From the line containing "genauso gut möglich." down to the final entry below, restate each line word for word.

*** Opening DATASET EXCERPTS ***

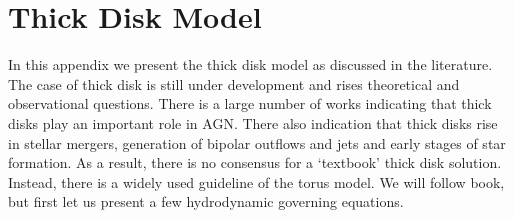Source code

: \documentclass[modern]{aastex62}
\begin{document}

\section{Thick Disk Model\label{app:thick_disk_model}}
In this appendix we present the thick disk model as discussed in the literature. The case of thick disk is still under development and rises theoretical and observational questions. There is a large number of works indicating that thick disks play an important role in AGN. There also indication that thick disks rise in stellar mergers, generation of bipolar outflows and jets and early stages of star formation.
As a result, there is no consensus for a `textbook' thick disk solution. Instead, there is a widely used guideline of the torus model.
We will follow \cite{2002apa..book.....F} book, but first let us present a few hydrodynamic governing equations.
\end{document}
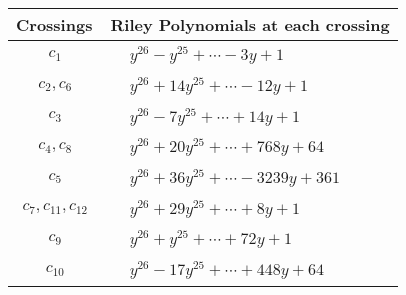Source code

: \documentclass[1p]{elsarticle_modified}
\theoremstyle{definition}
\begin{document}
\begin{tabular}{m{50pt}|m{274pt}}
Crossings & \hspace{64pt}Riley Polynomials at each crossing \\
\hline $$\begin{aligned}c_{1}\end{aligned}$$&$\begin{aligned}
&y^{26}- y^{25}+\cdots-3 y+1
\end{aligned}$\\
\hline $$\begin{aligned}c_{2},c_{6}\end{aligned}$$&$\begin{aligned}
&y^{26}+14 y^{25}+\cdots-12 y+1
\end{aligned}$\\
\hline $$\begin{aligned}c_{3}\end{aligned}$$&$\begin{aligned}
&y^{26}-7 y^{25}+\cdots+14 y+1
\end{aligned}$\\
\hline $$\begin{aligned}c_{4},c_{8}\end{aligned}$$&$\begin{aligned}
&y^{26}+20 y^{25}+\cdots+768 y+64
\end{aligned}$\\
\hline $$\begin{aligned}c_{5}\end{aligned}$$&$\begin{aligned}
&y^{26}+36 y^{25}+\cdots-3239 y+361
\end{aligned}$\\
\hline $$\begin{aligned}c_{7},c_{11},c_{12}\end{aligned}$$&$\begin{aligned}
&y^{26}+29 y^{25}+\cdots+8 y+1
\end{aligned}$\\
\hline $$\begin{aligned}c_{9}\end{aligned}$$&$\begin{aligned}
&y^{26}+y^{25}+\cdots+72 y+1
\end{aligned}$\\
\hline $$\begin{aligned}c_{10}\end{aligned}$$&$\begin{aligned}
&y^{26}-17 y^{25}+\cdots+448 y+64
\end{aligned}$\\
\hline
\end{tabular}\\~\\
\end{document}
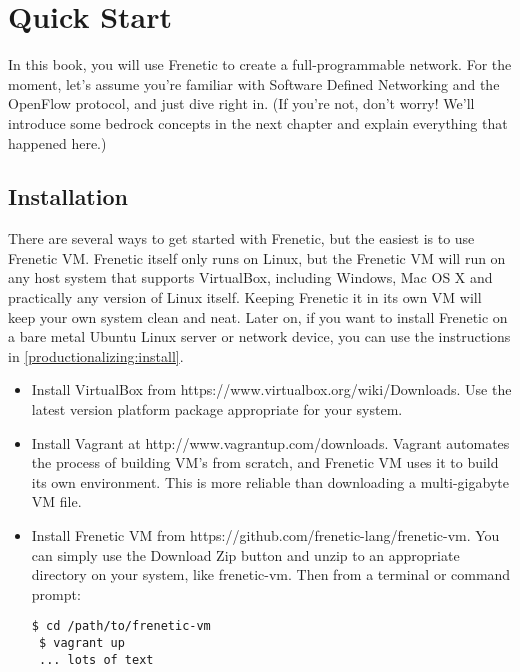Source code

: 
\chapter{Quick Start}

In this book, you will use Frenetic to create a full-programmable network.  For the moment, let's assume you're familiar with Software Defined Networking and the OpenFlow protocol, and just dive right in.  (If you're not, don't worry!  We'll introduce some bedrock concepts in the next chapter and explain everything that happened here.)  

\section{Installation}

There are several ways to get started with Frenetic, but the easiest is to use Frenetic VM.  Frenetic itself only runs on Linux, but the Frenetic VM will run on any host system that supports VirtualBox, including Windows, Mac OS X and practically any version of Linux itself.   Keeping Frenetic it in its own VM will keep your own system clean and neat.  Later on, if you want to install Frenetic on a bare metal Ubuntu Linux server or network device, you can use the instructions in \ref{productionalizing:install}.  

\begin{itemize}
\item Install VirtualBox from https://www.virtualbox.org/wiki/Downloads.  Use the latest version platform package appropriate for your system.  
\item Install Vagrant at http://www.vagrantup.com/downloads.  Vagrant automates the process of building VM's from scratch, and Frenetic VM uses it to build its own environment.  This is more reliable than downloading a multi-gigabyte VM file.   
\item Install Frenetic VM from https://github.com/frenetic-lang/frenetic-vm.  You can simply use the Download Zip button and unzip to an appropriate directory on your system, like frenetic-vm.  Then from a terminal or command prompt:

\begin{lstlisting}[style=BashInputStyle]
 $ cd /path/to/frenetic-vm
 $ vagrant up
 ... lots of text 
\end{lstlisting}
\end{itemize}

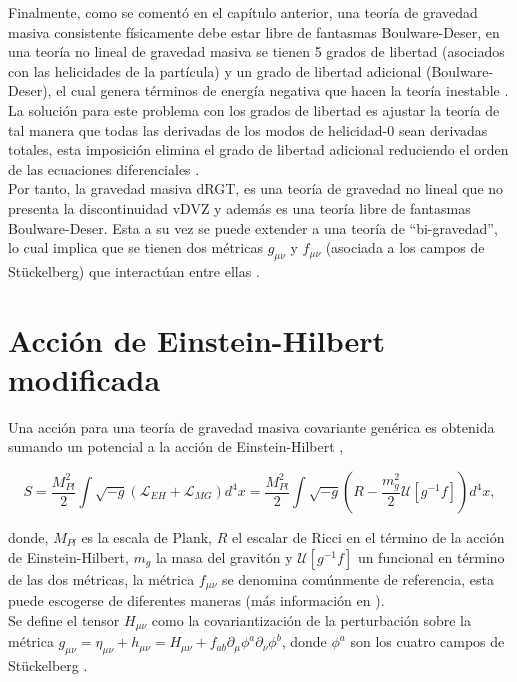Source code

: Finalmente, como se comentó en el capítulo anterior, una teoría de gravedad masiva consistente físicamente debe estar libre de fantasmas Boulware-Deser, en una teoría no lineal de gravedad masiva se tienen 5 grados de libertad (asociados con las helicidades de la partícula) y un grado de libertad adicional (Boulware-Deser), el cual genera términos de energía negativa que hacen la teoría inestable \cite{CosmologicalStudy1}. La solución para este problema con los grados de libertad es ajustar la teoría de tal manera que todas las derivadas de los modos de helicidad-0 sean derivadas totales, esta imposición elimina el grado de libertad adicional reduciendo el orden de las ecuaciones diferenciales \cite{MassiveGravity}.\\

Por tanto, la gravedad masiva dRGT, es una teoría de gravedad no lineal que no presenta la discontinuidad vDVZ y además es una teoría libre de fantasmas Boulware-Deser. Esta a su vez se puede extender a una teoría de ``bi-gravedad'', lo cual implica que se tienen dos métricas $g_{\mu\nu}$ y $f_{\mu\nu}$ (asociada a los campos  de St\"{u}ckelberg) que interactúan entre ellas \cite{GhostFreeMassiveGravity,BlackHolesInMG}.\\

\section{Acción de Einstein-Hilbert modificada}

Una acción para una teoría de gravedad masiva covariante genérica es obtenida sumando un potencial a la acción de Einstein-Hilbert \cite{GhostFreeMassiveGravity},

\begin{equation}
    S=\dfrac{M^2_{Pl}}{2}\int \sqrt{-g}(\mathcal{L}_{EH}+\mathcal{L}_{MG})d^4x=\dfrac{M^2_{Pl}}{2}\int \sqrt{-g}\left(R-\dfrac{m_g^2}{2}\mathcal{U}[g^{-1}f]\right) d^4x,
    \label{eq:Accion1}
\end{equation}

donde, $M_{Pl}$ es la escala de Plank, $R$ el escalar de Ricci en el término de la acción de Einstein-Hilbert, $m_g$ la masa del gravitón y $\mathcal{U}[g^{-1}f]$ un funcional en término de las dos métricas, la métrica $f_{\mu\nu}$ se denomina comúnmente de referencia, esta puede escogerse de diferentes maneras (más información en \cite{GhostFreeMassiveGravity}).\\

Se define el tensor $H_{\mu\nu}$ como la covariantización de la perturbación sobre la métrica $g_{\mu\nu}=\eta_{\mu\nu}+h_{\mu\nu}=H_{\mu\nu}+f_{ab}\partial_\mu\phi^a\partial_\nu\phi^b$, donde $\phi^a$ son los cuatro campos de St\"{u}ckelberg \cite{ResummationOfMG,GeneralizationOfFP}.\\

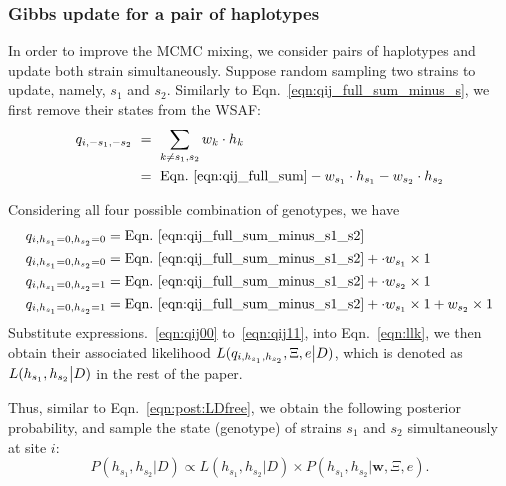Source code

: \documentclass{bioinfo}
\begin{document}
\subsubsection{Gibbs update for a pair of haplotypes}\label{sec:deconvolute}
In order to improve the MCMC mixing, we consider pairs of haplotypes and update both strain simultaneously. Suppose random sampling two strains to update, namely, $s_1$ and $s_2$. Similarly to Eqn.~\eqref{eqn:qij_full_sum_minus_s}, we first remove their states from the WSAF:
\begin{equation}
\begin{split}
q_{i,-s_1, -s_2} & ~ = ~ \sum_{k\neq s_1,s_2} w_k \cdot h_k \\
                 & ~ = ~ \textrm{Eqn.~\eqref{eqn:qij_full_sum}} - w_{s_1} \cdot h_{s_1} - w_{s_2} \cdot h_{s_2} \label{eqn:qij_full_sum_minus_s1_s2}
\end{split}
\end{equation}

Considering all four possible combination of genotypes, we have
\begin{align}
q_{i,h_{s_1}=0,h_{s_2}=0} & = \textrm{Eqn.~\eqref{eqn:qij_full_sum_minus_s1_s2}} \label{eqn:qij00}\\
q_{i,h_{s_1}=0,h_{s_2}=0} & = \textrm{Eqn.~\eqref{eqn:qij_full_sum_minus_s1_s2}} + \cdot w_{s_1} \times 1 \label{eqn:qij10}\\
q_{i,h_{s_1}=0,h_{s_2}=1} & = \textrm{Eqn.~\eqref{eqn:qij_full_sum_minus_s1_s2}} + \cdot w_{s_2} \times 1 \label{eqn:qij01}\\
q_{i,h_{s_1}=0,h_{s_2}=1} & = \textrm{Eqn.~\eqref{eqn:qij_full_sum_minus_s1_s2}} + \cdot w_{s_1} \times 1 + w_{s_2} \times 1 \label{eqn:qij11}
\end{align}
Substitute expressions.~\eqref{eqn:qij00} to~\eqref{eqn:qij11}, into Eqn.~\eqref{eqn:llk}, we then obtain their associated likelihood $L(q_{i,h_{s_1},h_{s_2}} , \Xi, e \big{|} D)$, which is denoted as $L(h_{s_1},h_{s_2} \big{|} D)$ in the rest of the paper.

Thus, similar to Eqn.~\eqref{eqn:post:LDfree}, we obtain the following posterior probability, and sample the state (genotype) of strains $s_1$ and $s_2$ simultaneously at site $i$:
\begin{equation}
P(h_{s_1},h_{s_2} | D) \propto L(h_{s_1},h_{s_2} |D) \times P(h_{s_1},h_{s_2} | \mathbf{w}, \Xi, e).\label{eqn:post.two:LD}
\end{equation}
\end{document}
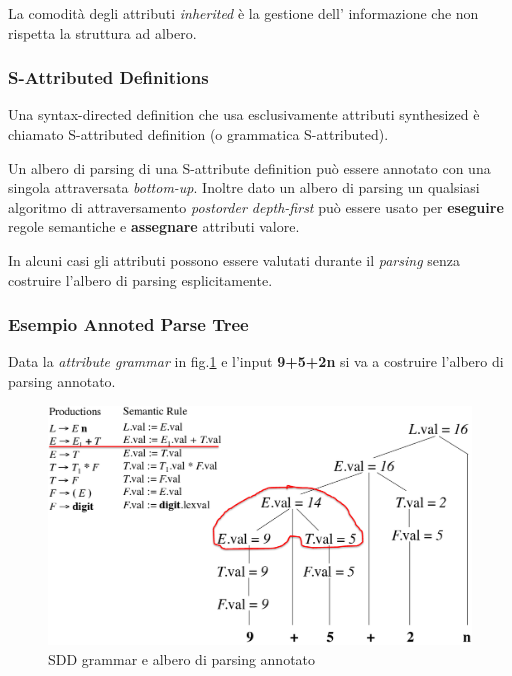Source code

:La comodit\`a degli attributi \textit{inherited} \`e la gestione dell'
informazione che non rispetta la struttura ad albero.

\subsubsection{S-Attributed Definitions}
\begin{definition}
Una syntax-directed definition che usa esclusivamente attributi synthesized \`e
chiamato S-attributed definition (o grammatica S-attributed).
\end{definition}

Un albero di parsing di una S-attribute definition pu\`o essere annotato con una
singola attraversata \textit{bottom-up}. Inoltre dato un albero di parsing un
qualsiasi algoritmo di attraversamento \textit{postorder depth-first} pu\`o
essere usato per \textbf{eseguire} regole semantiche e \textbf{assegnare}
attributi valore.

In alcuni casi gli attributi possono essere valutati durante il \textit{parsing}
senza costruire l'albero di parsing esplicitamente.

\subsubsection{Esempio Annoted Parse Tree}
Data la \textit{attribute grammar} in fig.\ref{img:sdd_example} e l'input
\textbf{9+5+2n} si va a costruire l'albero di parsing annotato.
\begin{figure}[H]
  \centering
  \includegraphics[scale=0.4]{res/image/sdd_example}
  \caption{SDD grammar e albero di parsing annotato}
  \label{img:sdd_example}
\end{figure}

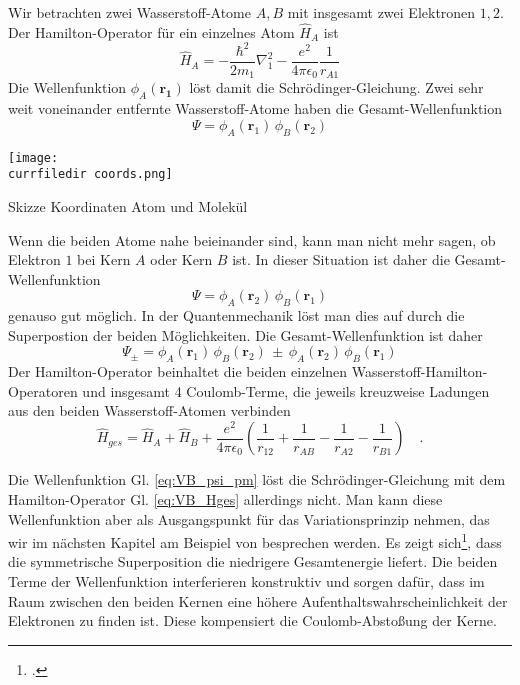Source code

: Wir betrachten zwei Wasserstoff-Atome $A,B$ mit insgesamt zwei Elektronen $1,2$. Der Hamilton-Operator für ein einzelnes Atom $\hat{H}_A$ ist
\begin{equation}
  \hat{H}_A = - \frac{\hbar^2}{2 m_1} \nabla_1^2 - \frac{e^2}{4 \pi \epsilon_0} \frac{1}{r_{A1}}
\end{equation}
Die Wellenfunktion $\phi_A(\mathbf{r_1})$ löst damit die Schrödinger-Gleichung. Zwei sehr weit voneinander entfernte Wasserstoff-Atome haben die Gesamt-Wellenfunktion
\begin{equation}
 \Psi = \phi_A(\mathbf{r}_1) \, \phi_B(\mathbf{r}_2)
\end{equation}
%
\begin{marginfigure}
\texttt{[image: \\currfiledir coords.png]}
\caption{Skizze Koordinaten Atom und Molekül}
\end{marginfigure}
%
Wenn die beiden Atome nahe beieinander sind, kann man nicht mehr sagen, ob Elektron $1$ bei Kern $A$ oder Kern $B$ ist. In dieser Situation ist daher die Gesamt-Wellenfunktion 
\begin{equation}
 \Psi = \phi_A(\mathbf{r}_2) \, \phi_B(\mathbf{r}_1)
\end{equation}
genauso gut möglich. In der Quantenmechanik löst man dies auf durch die Superpostion der beiden Möglichkeiten. Die Gesamt-Wellenfunktion  ist daher 
\begin{equation}
 \Psi_{\pm} = \phi_A(\mathbf{r}_1) \, \phi_B(\mathbf{r}_2) \, \pm \, \phi_A(\mathbf{r}_2) \, \phi_B(\mathbf{r}_1) \label{eq:VB_psi_pm}
\end{equation}
Der Hamilton-Operator beinhaltet die beiden einzelnen Wasserstoff-Hamilton-Operatoren und insgesamt 4 Coulomb-Terme, die jeweils kreuzweise Ladungen aus den beiden Wasserstoff-Atomen verbinden
\begin{equation}
  \hat{H}_{ges} =  \hat{H}_A + \hat{H}_B  + \frac{e^2}{4 \pi \epsilon_0} \left( \frac{1}{r_{12}} + \frac{1}{r_{AB}} 
  - \frac{1}{r_{A2}}  - \frac{1}{r_{B1}} 
  \right) \quad. \label{eq:VB_Hges}
\end{equation}

Die Wellenfunktion Gl. \ref{eq:VB_psi_pm}  löst die Schrödinger-Gleichung mit dem Hamilton-Operator Gl. \ref{eq:VB_Hges} allerdings nicht. Man kann diese Wellenfunktion aber als Ausgangspunkt für das Variationsprinzip nehmen, das wir im nächsten Kapitel am Beispiel von  besprechen werden. Es zeigt sich\footcite[Kapitel 4.4.2]{Haken_wolf_II}, dass die symmetrische Superposition die niedrigere Gesamtenergie liefert. Die beiden Terme der Wellenfunktion interferieren konstruktiv und sorgen dafür, dass im Raum zwischen den beiden Kernen eine höhere Aufenthaltswahrscheinlichkeit der Elektronen zu finden ist. Diese kompensiert die Coulomb-Abstoßung der Kerne.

*** Closing DATASET EXCERPTS ***

→ **ANSWER FOR THE TASK**:
genauso gut möglich. In der Quantenmechanik löst man dies auf durch die Superpostion der beiden Möglichkeiten. Die Gesamt-Wellenfunktion  ist daher 
\begin{equation}
 \Psi_{\pm} = \phi_A(\mathbf{r}_1) \, \phi_B(\mathbf{r}_2) \, \pm \, \phi_A(\mathbf{r}_2) \, \phi_B(\mathbf{r}_1) \label{eq:VB_psi_pm}
\end{equation}
Der Hamilton-Operator beinhaltet die beiden einzelnen Wasserstoff-Hamilton-Operatoren und insgesamt 4 Coulomb-Terme, die jeweils kreuzweise Ladungen aus den beiden Wasserstoff-Atomen verbinden
\begin{equation}
  \hat{H}_{ges} =  \hat{H}_A + \hat{H}_B  + \frac{e^2}{4 \pi \epsilon_0} \left( \frac{1}{r_{12}} + \frac{1}{r_{AB}} 
  - \frac{1}{r_{A2}}  - \frac{1}{r_{B1}} 
  \right) \quad. \label{eq:VB_Hges}
\end{equation}

Die Wellenfunktion Gl. \ref{eq:VB_psi_pm}  löst die Schrödinger-Gleichung mit dem Hamilton-Operator Gl. \ref{eq:VB_Hges} allerdings nicht. Man kann diese Wellenfunktion aber als Ausgangspunkt für das Variationsprinzip nehmen, das wir im nächsten Kapitel am Beispiel von  besprechen werden. Es zeigt sich\footcite[Kapitel 4.4.2]{Haken_wolf_II}, dass die symmetrische Superposition die niedrigere Gesamtenergie liefert. Die beiden Terme der Wellenfunktion interferieren konstruktiv und sorgen dafür, dass im Raum zwischen den beiden Kernen eine höhere Aufenthaltswahrscheinlichkeit der Elektronen zu finden ist. Diese kompensiert die Coulomb-Abstoßung der Kerne.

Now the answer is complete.